Teaching the Poisson Distribution with Sports
In this edition of Teaching Math with Sports, we look at the Poisson distribution in sports. The Poisson distribution is a fundamental distribution in statistics and is closely related to the binomial distribution. Armed with these two distributions, many sports modeling problems become much simpler.
The Poisson distribution is, in many senses, the continuous version of the binomial distribution. The binomial counts how many times something happens out of a fixed number of trials. The Poisson distribution counts how many times something happens over an interval of time. As a result, the binomial distribution is much more naturally applied to discrete games like baseball, football, or golf. The Poisson distribution arises more often in continuous settings without set “plays” – it is useful in hockey, soccer, or the NBA as a result.
In this article we look at three examples and some non-examples showing how to study the Poisson distribution in sports. We also include some challenge questions with each example of teaching the Poisson distribution with sports.

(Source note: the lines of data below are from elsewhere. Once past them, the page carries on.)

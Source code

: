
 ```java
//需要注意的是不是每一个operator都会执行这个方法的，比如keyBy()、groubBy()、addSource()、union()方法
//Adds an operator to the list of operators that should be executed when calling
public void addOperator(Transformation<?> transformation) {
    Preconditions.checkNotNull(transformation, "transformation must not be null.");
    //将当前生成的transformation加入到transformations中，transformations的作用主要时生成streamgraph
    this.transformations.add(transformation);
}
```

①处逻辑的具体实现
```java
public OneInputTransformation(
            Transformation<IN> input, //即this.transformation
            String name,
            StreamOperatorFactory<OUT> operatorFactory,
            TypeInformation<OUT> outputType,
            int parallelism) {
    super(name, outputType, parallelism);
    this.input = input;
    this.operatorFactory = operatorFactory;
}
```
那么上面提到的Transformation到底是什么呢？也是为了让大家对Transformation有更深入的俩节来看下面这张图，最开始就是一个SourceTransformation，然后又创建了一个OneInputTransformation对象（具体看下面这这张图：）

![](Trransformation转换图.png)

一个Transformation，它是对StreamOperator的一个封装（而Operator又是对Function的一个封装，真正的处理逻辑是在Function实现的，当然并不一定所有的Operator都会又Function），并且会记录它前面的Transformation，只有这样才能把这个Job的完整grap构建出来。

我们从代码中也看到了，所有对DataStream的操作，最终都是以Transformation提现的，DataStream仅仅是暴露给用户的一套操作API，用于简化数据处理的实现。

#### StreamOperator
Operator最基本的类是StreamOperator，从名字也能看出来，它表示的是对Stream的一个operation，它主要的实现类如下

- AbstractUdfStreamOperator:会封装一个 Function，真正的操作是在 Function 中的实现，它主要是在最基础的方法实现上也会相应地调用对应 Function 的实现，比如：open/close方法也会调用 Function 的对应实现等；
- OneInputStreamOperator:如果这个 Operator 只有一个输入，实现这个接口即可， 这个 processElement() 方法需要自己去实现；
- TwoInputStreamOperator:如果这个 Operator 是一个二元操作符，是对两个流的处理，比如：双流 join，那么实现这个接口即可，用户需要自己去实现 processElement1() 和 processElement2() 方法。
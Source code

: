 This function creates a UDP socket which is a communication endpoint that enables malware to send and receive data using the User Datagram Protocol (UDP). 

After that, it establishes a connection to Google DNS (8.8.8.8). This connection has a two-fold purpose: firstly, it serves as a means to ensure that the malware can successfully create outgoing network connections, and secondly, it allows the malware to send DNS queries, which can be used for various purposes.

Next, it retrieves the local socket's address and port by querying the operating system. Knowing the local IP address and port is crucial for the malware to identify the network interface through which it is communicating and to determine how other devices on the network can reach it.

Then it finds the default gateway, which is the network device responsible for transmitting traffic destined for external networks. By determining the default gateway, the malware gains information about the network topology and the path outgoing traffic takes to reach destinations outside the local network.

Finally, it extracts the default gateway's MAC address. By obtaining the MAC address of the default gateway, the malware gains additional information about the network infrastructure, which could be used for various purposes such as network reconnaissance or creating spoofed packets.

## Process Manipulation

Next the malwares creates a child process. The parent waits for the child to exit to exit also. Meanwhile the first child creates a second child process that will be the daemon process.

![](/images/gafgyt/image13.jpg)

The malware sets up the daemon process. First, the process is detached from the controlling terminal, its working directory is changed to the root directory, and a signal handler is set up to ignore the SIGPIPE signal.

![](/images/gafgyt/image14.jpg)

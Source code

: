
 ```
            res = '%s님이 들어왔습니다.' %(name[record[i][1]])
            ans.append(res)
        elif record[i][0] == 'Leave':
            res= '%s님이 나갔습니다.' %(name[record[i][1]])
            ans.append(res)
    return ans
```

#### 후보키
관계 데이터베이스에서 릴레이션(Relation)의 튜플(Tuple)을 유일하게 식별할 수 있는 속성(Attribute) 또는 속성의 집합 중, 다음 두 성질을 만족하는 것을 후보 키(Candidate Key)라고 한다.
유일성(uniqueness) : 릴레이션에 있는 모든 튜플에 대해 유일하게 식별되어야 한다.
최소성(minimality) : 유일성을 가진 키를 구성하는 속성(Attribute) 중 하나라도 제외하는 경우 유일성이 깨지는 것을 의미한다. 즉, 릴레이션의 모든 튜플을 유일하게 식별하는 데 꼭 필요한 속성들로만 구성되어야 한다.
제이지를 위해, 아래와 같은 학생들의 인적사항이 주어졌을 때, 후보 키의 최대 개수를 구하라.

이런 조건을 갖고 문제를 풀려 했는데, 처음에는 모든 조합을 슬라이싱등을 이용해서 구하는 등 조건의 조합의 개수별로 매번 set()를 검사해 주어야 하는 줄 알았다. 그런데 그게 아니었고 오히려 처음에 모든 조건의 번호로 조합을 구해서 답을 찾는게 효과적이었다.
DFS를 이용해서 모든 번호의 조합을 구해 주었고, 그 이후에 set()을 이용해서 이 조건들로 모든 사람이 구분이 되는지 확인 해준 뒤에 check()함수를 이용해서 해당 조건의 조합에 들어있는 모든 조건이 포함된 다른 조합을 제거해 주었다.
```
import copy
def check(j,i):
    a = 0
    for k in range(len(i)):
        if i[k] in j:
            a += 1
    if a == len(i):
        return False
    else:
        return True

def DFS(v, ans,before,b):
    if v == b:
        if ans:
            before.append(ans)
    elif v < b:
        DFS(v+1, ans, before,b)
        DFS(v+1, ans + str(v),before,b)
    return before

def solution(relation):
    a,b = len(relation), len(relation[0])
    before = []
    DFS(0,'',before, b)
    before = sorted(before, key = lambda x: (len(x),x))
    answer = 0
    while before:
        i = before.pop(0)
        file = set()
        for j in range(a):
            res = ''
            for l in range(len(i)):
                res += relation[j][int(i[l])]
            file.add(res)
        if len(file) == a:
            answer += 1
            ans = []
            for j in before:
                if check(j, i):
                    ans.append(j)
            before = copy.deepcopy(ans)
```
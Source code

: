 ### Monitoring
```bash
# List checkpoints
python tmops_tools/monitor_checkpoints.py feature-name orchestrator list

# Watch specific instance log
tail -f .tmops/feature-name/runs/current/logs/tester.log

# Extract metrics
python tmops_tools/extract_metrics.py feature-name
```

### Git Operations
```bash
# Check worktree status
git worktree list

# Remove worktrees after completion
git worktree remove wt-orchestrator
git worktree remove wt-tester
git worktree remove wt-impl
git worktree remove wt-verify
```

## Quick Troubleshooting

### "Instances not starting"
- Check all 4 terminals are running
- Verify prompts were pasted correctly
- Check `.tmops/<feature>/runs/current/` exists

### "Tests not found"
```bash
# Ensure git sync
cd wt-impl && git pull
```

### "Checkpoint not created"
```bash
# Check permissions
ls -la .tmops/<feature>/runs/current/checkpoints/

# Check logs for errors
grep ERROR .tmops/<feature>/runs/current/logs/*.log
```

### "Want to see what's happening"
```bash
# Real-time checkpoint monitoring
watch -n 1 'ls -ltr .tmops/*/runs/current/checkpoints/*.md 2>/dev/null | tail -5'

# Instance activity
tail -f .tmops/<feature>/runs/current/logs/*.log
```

Poisson Distribution Background
The Poisson distribution counts the number of times that a countable event happens during a fixed period of time. In order to use the Poisson distribution, you have to know the average number of occurrences over this period of time. Moreover, over the entire time interval, the probability of the events occurring at any individual time must remain the same. Finally, the events must happen independently; the fact that the event just happened doesn’t make it any more or less likely to happen again soon.
The Poisson distribution is parameterized by only one parameter, \lambda , the average number of occurrences. A Poisson distribution with parameter \lambda is denoted by P(\lambda) .
A common introductory example is modeling the number of phone calls that a call center may receive during a fixed hour. Here, \lambda is the average number of calls they expect to receive in an hour. Then the Poisson distribution can help the call center figure out how much staff they need by telling them the probability of having extremely busy hours.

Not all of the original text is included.